▶ Instructions for the task
Restate every line of the data word for word, except for the images.

▶ Supplied material
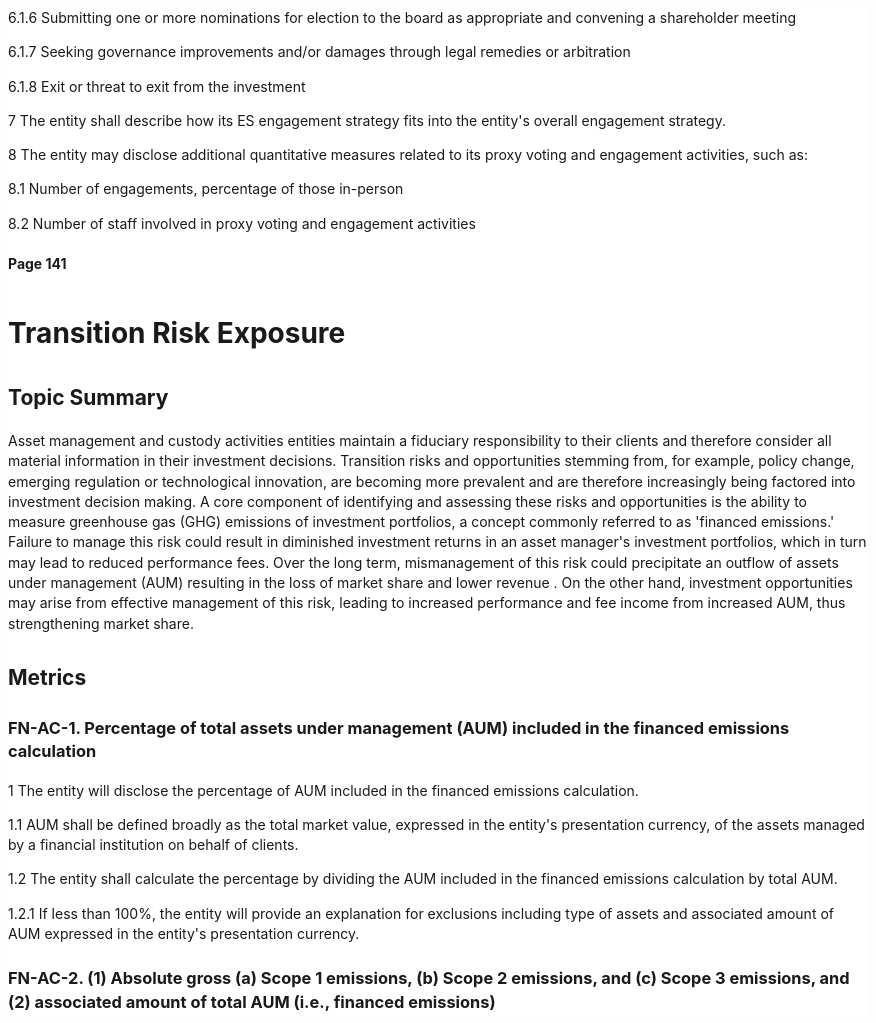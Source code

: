 6.1.6 Submitting one or more nominations for election to the board as appropriate and convening a shareholder meeting

6.1.7 Seeking governance improvements and/or damages through legal remedies or arbitration

6.1.8 Exit or threat to exit from the investment

7 The entity shall describe how its ES engagement strategy fits into the entity's overall engagement strategy.

8 The entity may disclose additional quantitative measures related to its proxy voting and engagement activities, such as:

8.1 Number of engagements, percentage of those in-person

8.2 Number of staff involved in proxy voting and engagement activities

#### Page 141

# Transition Risk Exposure

## Topic Summary

Asset management and custody activities entities maintain a fiduciary responsibility to their clients and therefore consider all material information in their investment decisions. Transition risks and opportunities stemming from, for example, policy change, emerging regulation or technological innovation, are becoming more prevalent and are therefore increasingly being factored into investment decision making. A core component of identifying and assessing these risks and opportunities is the ability to measure greenhouse gas (GHG) emissions of investment portfolios, a concept commonly referred to as 'financed emissions.' Failure to manage this risk could result in diminished investment returns in an asset manager's investment portfolios, which in turn may lead to reduced performance fees. Over the long term, mismanagement of this risk could precipitate an outflow of assets under management (AUM) resulting in the loss of market share and lower revenue . On the other hand, investment opportunities may arise from effective management of this risk, leading to increased performance and fee income from increased AUM, thus strengthening market share.

## Metrics

### FN-AC-1. Percentage of total assets under management (AUM) included in the financed emissions calculation

1 The entity will disclose the percentage of AUM included in the financed emissions calculation.

1.1 AUM shall be defined broadly as the total market value, expressed in the entity's presentation currency, of the assets managed by a financial institution on behalf of clients.

1.2 The entity shall calculate the percentage by dividing the AUM included in the financed emissions calculation by total AUM.

1.2.1 If less than 100%, the entity will provide an explanation for exclusions including type of assets and associated amount of AUM expressed in the entity's presentation currency.

### FN-AC-2. (1) Absolute gross (a) Scope 1 emissions, (b) Scope 2 emissions, and (c) Scope 3 emissions, and (2) associated amount of total AUM (i.e., financed emissions)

▶ Your response
Source code

: 6.1.6 Submitting one or more nominations for election to the board as appropriate and convening a shareholder meeting

6.1.7 Seeking governance improvements and/or damages through legal remedies or arbitration

6.1.8 Exit or threat to exit from the investment

7 The entity shall describe how its ES engagement strategy fits into the entity's overall engagement strategy.

8 The entity may disclose additional quantitative measures related to its proxy voting and engagement activities, such as:

8.1 Number of engagements, percentage of those in-person

8.2 Number of staff involved in proxy voting and engagement activities

#### Page 141

# Transition Risk Exposure

## Topic Summary

Asset management and custody activities entities maintain a fiduciary responsibility to their clients and therefore consider all material information in their investment decisions. Transition risks and opportunities stemming from, for example, policy change, emerging regulation or technological innovation, are becoming more prevalent and are therefore increasingly being factored into investment decision making. A core component of identifying and assessing these risks and opportunities is the ability to measure greenhouse gas (GHG) emissions of investment portfolios, a concept commonly referred to as 'financed emissions.' Failure to manage this risk could result in diminished investment returns in an asset manager's investment portfolios, which in turn may lead to reduced performance fees. Over the long term, mismanagement of this risk could precipitate an outflow of assets under management (AUM) resulting in the loss of market share and lower revenue . On the other hand, investment opportunities may arise from effective management of this risk, leading to increased performance and fee income from increased AUM, thus strengthening market share.

## Metrics

### FN-AC-1. Percentage of total assets under management (AUM) included in the financed emissions calculation

1 The entity will disclose the percentage of AUM included in the financed emissions calculation.

1.1 AUM shall be defined broadly as the total market value, expressed in the entity's presentation currency, of the assets managed by a financial institution on behalf of clients.

1.2 The entity shall calculate the percentage by dividing the AUM included in the financed emissions calculation by total AUM.

1.2.1 If less than 100%, the entity will provide an explanation for exclusions including type of assets and associated amount of AUM expressed in the entity's presentation currency.

### FN-AC-2. (1) Absolute gross (a) Scope 1 emissions, (b) Scope 2 emissions, and (c) Scope 3 emissions, and (2) associated amount of total AUM (i.e., financed emissions)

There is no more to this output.